§ **REQUIREMENT**: Quote the entries below from the line with "revealed the data" through the line with "- **Implementation**: Query user's", both ends included, and only those lines.

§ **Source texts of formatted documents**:
"""

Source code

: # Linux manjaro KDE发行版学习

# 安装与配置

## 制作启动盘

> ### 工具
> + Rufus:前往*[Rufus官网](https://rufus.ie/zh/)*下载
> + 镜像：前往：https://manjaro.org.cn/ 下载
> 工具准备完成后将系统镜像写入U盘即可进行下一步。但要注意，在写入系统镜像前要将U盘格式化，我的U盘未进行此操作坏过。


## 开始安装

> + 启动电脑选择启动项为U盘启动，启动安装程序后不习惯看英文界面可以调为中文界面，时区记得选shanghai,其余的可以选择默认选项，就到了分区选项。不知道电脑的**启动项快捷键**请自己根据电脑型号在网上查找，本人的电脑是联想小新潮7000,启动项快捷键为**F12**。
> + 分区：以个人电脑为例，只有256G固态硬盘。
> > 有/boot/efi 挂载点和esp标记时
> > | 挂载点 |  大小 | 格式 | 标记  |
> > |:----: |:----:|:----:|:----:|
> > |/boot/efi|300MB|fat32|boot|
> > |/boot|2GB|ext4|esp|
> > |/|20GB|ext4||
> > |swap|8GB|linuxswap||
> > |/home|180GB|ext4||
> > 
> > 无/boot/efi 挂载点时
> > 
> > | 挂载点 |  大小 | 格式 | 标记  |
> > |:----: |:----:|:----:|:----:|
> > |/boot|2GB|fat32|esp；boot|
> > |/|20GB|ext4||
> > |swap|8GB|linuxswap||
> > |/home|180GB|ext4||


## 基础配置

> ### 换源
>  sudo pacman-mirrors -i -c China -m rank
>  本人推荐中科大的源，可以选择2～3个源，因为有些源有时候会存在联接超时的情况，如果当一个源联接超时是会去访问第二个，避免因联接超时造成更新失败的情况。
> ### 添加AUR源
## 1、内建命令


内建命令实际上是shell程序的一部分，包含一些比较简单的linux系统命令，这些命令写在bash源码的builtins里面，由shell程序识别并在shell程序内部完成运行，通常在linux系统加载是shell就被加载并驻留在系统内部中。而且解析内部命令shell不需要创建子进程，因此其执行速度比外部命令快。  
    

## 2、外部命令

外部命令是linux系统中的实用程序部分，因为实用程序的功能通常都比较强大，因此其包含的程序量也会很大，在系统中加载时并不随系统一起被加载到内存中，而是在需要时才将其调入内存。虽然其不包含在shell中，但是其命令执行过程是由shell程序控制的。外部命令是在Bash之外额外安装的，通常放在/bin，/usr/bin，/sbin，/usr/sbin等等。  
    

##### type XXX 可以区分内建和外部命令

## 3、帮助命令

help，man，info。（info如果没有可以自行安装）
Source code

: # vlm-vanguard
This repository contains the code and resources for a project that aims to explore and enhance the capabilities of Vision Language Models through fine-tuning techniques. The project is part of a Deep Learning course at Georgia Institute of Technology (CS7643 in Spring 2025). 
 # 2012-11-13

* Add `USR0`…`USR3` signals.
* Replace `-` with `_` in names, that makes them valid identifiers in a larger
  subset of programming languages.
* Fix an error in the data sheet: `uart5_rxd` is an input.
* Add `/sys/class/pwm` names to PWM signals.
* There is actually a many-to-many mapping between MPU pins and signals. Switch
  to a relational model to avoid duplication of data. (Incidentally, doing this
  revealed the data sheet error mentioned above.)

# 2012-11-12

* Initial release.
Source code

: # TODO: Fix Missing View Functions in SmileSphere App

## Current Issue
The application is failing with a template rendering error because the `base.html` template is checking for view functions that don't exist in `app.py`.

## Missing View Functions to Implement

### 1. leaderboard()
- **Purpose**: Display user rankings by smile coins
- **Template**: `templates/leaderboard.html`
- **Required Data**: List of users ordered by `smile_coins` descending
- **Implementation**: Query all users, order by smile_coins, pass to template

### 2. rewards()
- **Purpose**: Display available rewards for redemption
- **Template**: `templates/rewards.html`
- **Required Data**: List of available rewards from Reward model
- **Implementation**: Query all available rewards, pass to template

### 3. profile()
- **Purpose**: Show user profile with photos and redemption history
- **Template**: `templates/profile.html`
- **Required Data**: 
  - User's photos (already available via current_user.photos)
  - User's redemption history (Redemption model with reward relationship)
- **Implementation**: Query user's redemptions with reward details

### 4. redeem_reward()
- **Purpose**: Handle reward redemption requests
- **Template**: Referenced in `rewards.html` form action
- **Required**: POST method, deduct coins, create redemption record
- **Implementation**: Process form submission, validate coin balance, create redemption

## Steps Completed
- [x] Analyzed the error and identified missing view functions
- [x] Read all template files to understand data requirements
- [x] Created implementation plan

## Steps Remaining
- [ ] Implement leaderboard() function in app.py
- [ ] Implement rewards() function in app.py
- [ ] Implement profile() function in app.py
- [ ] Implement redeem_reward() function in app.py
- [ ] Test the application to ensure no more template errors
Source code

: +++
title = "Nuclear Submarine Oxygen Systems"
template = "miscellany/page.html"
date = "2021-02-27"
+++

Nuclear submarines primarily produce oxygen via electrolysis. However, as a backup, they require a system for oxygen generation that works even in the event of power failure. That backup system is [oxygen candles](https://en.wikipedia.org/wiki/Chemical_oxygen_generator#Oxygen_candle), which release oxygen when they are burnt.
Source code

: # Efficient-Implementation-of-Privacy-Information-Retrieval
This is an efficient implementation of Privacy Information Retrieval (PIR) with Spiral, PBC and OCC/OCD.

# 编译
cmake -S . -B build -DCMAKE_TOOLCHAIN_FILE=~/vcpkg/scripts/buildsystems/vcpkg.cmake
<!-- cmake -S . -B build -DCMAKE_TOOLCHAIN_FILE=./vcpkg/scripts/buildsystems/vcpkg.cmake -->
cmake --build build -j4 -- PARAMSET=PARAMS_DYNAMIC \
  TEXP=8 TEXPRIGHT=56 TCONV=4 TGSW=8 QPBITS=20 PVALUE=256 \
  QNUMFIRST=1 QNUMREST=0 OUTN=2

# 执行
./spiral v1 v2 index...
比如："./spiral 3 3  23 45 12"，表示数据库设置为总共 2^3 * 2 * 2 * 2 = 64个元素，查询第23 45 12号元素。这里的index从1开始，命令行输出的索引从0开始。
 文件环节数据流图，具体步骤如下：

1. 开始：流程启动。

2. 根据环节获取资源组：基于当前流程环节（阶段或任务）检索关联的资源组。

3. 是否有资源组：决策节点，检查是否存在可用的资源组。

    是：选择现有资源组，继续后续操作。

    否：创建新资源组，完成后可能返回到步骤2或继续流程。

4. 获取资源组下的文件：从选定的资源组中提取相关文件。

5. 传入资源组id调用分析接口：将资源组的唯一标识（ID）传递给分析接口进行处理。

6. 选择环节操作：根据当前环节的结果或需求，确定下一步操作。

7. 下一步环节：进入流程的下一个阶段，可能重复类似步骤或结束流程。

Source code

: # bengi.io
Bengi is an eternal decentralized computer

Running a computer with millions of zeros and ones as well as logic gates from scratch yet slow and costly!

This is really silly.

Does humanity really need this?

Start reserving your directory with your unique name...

"""

§ **COMPLETED TASK**:
  revealed the data sheet error mentioned above.)

# 2012-11-12

* Initial release.
Source code

: # TODO: Fix Missing View Functions in SmileSphere App

## Current Issue
The application is failing with a template rendering error because the `base.html` template is checking for view functions that don't exist in `app.py`.

## Missing View Functions to Implement

### 1. leaderboard()
- **Purpose**: Display user rankings by smile coins
- **Template**: `templates/leaderboard.html`
- **Required Data**: List of users ordered by `smile_coins` descending
- **Implementation**: Query all users, order by smile_coins, pass to template

### 2. rewards()
- **Purpose**: Display available rewards for redemption
- **Template**: `templates/rewards.html`
- **Required Data**: List of available rewards from Reward model
- **Implementation**: Query all available rewards, pass to template

### 3. profile()
- **Purpose**: Show user profile with photos and redemption history
- **Template**: `templates/profile.html`
- **Required Data**: 
  - User's photos (already available via current_user.photos)
  - User's redemption history (Redemption model with reward relationship)
- **Implementation**: Query user's redemptions with reward details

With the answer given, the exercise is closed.